Exercise: Leaving pictures aside, restate exactly the lines of the data below, from the first one through the line that contains "And that they".

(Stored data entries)

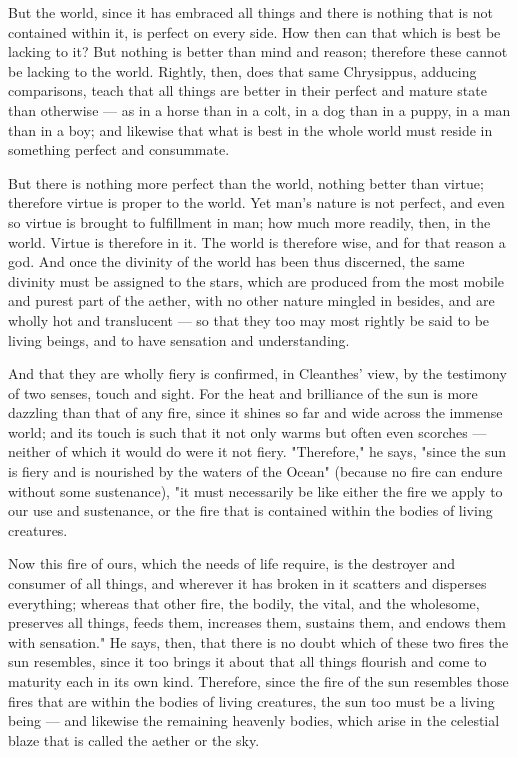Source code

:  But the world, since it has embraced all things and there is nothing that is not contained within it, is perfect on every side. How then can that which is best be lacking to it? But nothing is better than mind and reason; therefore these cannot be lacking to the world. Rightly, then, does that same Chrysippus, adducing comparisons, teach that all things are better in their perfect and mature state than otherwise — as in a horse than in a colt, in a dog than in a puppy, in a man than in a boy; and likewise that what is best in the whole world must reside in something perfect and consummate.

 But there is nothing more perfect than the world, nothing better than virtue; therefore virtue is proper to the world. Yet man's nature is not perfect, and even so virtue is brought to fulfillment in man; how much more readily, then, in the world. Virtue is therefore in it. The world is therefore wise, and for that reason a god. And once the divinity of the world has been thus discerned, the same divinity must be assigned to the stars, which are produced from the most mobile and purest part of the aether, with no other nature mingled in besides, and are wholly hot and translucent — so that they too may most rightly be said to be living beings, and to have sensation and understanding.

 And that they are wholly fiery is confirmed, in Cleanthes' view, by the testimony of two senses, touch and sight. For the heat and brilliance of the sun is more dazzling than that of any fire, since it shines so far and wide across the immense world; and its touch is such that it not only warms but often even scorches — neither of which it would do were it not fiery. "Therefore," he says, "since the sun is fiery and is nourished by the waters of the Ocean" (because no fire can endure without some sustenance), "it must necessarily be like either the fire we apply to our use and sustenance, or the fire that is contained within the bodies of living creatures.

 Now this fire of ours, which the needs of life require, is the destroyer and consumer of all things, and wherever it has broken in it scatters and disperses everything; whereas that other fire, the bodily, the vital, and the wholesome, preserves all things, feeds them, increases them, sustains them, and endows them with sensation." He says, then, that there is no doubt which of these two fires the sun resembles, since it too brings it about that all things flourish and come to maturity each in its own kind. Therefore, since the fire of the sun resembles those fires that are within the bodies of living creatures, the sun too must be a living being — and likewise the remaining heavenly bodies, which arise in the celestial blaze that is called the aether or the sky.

Result of the exercise:
Source code

:  But the world, since it has embraced all things and there is nothing that is not contained within it, is perfect on every side. How then can that which is best be lacking to it? But nothing is better than mind and reason; therefore these cannot be lacking to the world. Rightly, then, does that same Chrysippus, adducing comparisons, teach that all things are better in their perfect and mature state than otherwise — as in a horse than in a colt, in a dog than in a puppy, in a man than in a boy; and likewise that what is best in the whole world must reside in something perfect and consummate.

 But there is nothing more perfect than the world, nothing better than virtue; therefore virtue is proper to the world. Yet man's nature is not perfect, and even so virtue is brought to fulfillment in man; how much more readily, then, in the world. Virtue is therefore in it. The world is therefore wise, and for that reason a god. And once the divinity of the world has been thus discerned, the same divinity must be assigned to the stars, which are produced from the most mobile and purest part of the aether, with no other nature mingled in besides, and are wholly hot and translucent — so that they too may most rightly be said to be living beings, and to have sensation and understanding.

 And that they are wholly fiery is confirmed, in Cleanthes' view, by the testimony of two senses, touch and sight. For the heat and brilliance of the sun is more dazzling than that of any fire, since it shines so far and wide across the immense world; and its touch is such that it not only warms but often even scorches — neither of which it would do were it not fiery. "Therefore," he says, "since the sun is fiery and is nourished by the waters of the Ocean" (because no fire can endure without some sustenance), "it must necessarily be like either the fire we apply to our use and sustenance, or the fire that is contained within the bodies of living creatures.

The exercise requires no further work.